Employees in all aspects of the food industry are protected under the Food Safety Modernization Act from retaliation for reporting food safety violations. Whistleblowers who work in the manufacturing, transportation, processing, packing, holding, or selling of food items and report food safety problems cannot be retaliated against by their employers. Read below to learn more about whistleblower and retaliation protections for food workers under the Food Safety Modernization Act.
Yes. In November 2010, Congress passed the Food and Drug Administration (FDA) Food Safety Modernization Act (FSMA), which imposes strict food safety standards and grants the FDA greater authority to regulate tainted food. The act ensures workers can disclose food safety concerns without fear of reprisal by their employers. The act was passed to help avoid food contamination leading to illness and death.
Employees working with food are in the best position to ensure standards are kept up and report any problems. The act encourages employees to speak out when they see issues and ensures they will not be punished by their employers for doing so. You can find the complete law at the FDA website.
FSMA applies to all workers engaging in the manufacture, processing, packing, transporting, distribution, reception, holding, or importation of food. For example, someone working in a meat processing plant, a trucker transporting produce and a fast-food restaurant worker would all be protected. The act only applies to workers regulated by the FDA and not to workers under USDA.
For an employee to win a FSMA case, they must be able to convince a judge there was:
- A protected activity
- an adverse employment action,
- and the protected activity caused the adverse action.

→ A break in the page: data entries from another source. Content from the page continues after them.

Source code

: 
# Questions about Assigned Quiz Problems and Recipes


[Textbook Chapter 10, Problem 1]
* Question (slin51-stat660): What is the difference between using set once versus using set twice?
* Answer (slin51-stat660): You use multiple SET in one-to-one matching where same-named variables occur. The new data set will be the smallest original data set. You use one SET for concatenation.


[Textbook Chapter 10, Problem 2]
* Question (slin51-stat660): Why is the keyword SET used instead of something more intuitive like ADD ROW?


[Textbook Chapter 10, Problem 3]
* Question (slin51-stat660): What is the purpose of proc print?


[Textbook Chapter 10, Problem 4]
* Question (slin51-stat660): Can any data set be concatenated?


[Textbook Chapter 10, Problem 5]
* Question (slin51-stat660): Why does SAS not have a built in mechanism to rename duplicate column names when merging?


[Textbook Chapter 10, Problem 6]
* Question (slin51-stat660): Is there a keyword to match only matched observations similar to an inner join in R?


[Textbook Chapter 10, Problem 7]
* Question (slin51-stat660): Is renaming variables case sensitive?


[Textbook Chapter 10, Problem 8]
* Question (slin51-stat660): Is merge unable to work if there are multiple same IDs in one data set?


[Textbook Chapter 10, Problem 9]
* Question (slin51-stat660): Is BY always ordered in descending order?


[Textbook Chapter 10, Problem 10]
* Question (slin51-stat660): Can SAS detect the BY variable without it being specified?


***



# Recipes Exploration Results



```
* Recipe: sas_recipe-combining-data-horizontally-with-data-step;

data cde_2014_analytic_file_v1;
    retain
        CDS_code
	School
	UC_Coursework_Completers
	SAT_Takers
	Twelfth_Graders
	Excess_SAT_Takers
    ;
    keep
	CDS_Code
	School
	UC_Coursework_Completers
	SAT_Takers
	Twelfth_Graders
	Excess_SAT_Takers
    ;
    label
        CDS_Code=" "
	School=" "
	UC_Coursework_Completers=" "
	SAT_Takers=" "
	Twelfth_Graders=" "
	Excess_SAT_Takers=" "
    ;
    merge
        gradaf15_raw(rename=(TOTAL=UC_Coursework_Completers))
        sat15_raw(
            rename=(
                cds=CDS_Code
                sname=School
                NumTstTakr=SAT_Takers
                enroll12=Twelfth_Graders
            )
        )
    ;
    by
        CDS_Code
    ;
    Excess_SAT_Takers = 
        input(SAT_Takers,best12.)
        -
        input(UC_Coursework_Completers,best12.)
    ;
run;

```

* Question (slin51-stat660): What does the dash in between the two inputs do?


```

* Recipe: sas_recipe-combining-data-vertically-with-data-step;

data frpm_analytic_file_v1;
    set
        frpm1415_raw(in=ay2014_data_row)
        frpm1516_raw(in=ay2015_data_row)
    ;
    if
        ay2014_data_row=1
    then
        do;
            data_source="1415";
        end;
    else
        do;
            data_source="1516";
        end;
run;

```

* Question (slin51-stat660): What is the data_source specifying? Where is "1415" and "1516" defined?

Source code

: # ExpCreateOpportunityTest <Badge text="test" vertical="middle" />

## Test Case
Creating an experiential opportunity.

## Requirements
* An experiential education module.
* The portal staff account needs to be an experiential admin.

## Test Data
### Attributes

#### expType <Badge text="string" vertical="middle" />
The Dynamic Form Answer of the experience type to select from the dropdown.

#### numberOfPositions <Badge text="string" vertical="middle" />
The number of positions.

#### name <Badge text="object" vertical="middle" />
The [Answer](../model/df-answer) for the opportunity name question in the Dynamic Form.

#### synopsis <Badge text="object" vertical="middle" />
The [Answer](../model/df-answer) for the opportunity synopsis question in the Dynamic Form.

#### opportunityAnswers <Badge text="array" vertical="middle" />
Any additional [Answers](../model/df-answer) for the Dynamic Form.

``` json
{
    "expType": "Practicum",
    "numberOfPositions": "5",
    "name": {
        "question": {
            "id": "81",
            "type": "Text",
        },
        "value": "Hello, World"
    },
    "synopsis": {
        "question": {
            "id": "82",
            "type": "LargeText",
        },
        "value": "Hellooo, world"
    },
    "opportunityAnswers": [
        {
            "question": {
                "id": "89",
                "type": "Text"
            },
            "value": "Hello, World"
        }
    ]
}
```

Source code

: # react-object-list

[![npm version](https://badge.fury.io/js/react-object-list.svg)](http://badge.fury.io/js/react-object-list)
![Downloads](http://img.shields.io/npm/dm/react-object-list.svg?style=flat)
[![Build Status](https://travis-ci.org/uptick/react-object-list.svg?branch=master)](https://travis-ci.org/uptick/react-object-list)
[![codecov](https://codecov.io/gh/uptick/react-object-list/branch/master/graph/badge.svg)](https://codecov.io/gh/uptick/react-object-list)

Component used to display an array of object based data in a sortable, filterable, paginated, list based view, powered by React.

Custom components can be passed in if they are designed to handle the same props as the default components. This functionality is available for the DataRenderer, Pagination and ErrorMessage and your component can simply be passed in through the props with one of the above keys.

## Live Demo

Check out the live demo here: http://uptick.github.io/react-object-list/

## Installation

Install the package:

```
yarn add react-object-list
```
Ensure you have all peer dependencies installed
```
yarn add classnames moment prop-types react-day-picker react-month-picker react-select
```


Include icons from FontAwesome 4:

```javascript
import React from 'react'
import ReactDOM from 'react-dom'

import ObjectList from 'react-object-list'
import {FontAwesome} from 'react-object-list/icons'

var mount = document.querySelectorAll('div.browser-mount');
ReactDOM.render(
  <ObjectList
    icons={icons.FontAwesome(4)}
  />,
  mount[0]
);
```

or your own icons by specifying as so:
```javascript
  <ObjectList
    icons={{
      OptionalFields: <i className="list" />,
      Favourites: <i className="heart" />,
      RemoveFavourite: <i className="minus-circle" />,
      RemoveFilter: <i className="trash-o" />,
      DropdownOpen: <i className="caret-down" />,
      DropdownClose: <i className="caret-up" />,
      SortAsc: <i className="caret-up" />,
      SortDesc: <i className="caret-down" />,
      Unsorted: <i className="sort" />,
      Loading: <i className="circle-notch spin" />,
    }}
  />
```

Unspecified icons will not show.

A “protected activity” is an action an employee can take and still be protected from retaliation by their employer under the law. The Department of Labor and the courts interpret “protected activity” broadly. For example, calling OSHA to complain about a food safety violation is protected, so if your boss gets mad and fires you, then you can make a complaint against your employer for the unlawful retaliation.
The FSMA prohibits retaliation against any employee who has:
- provided, caused to be provided, or is about to provide or cause to be provided to the employer, the Federal Government, or the attorney general of a State information about any violation, or any act or omission the employee reasonably believes to be a violation of any provision of FSMA or any order, rule, regulation, standard of it;
- testified or is about to testify in a proceeding concerning such violation;
- assisted or participated or is about to assist or participate in such a proceeding; or
- objected to, or refused to participate in, any activity, policy, practice, or assigned task that the employee (or other such person) reasonably believed violates any provision of FSMA, or any order, rule, regulation, standard, or ban under it.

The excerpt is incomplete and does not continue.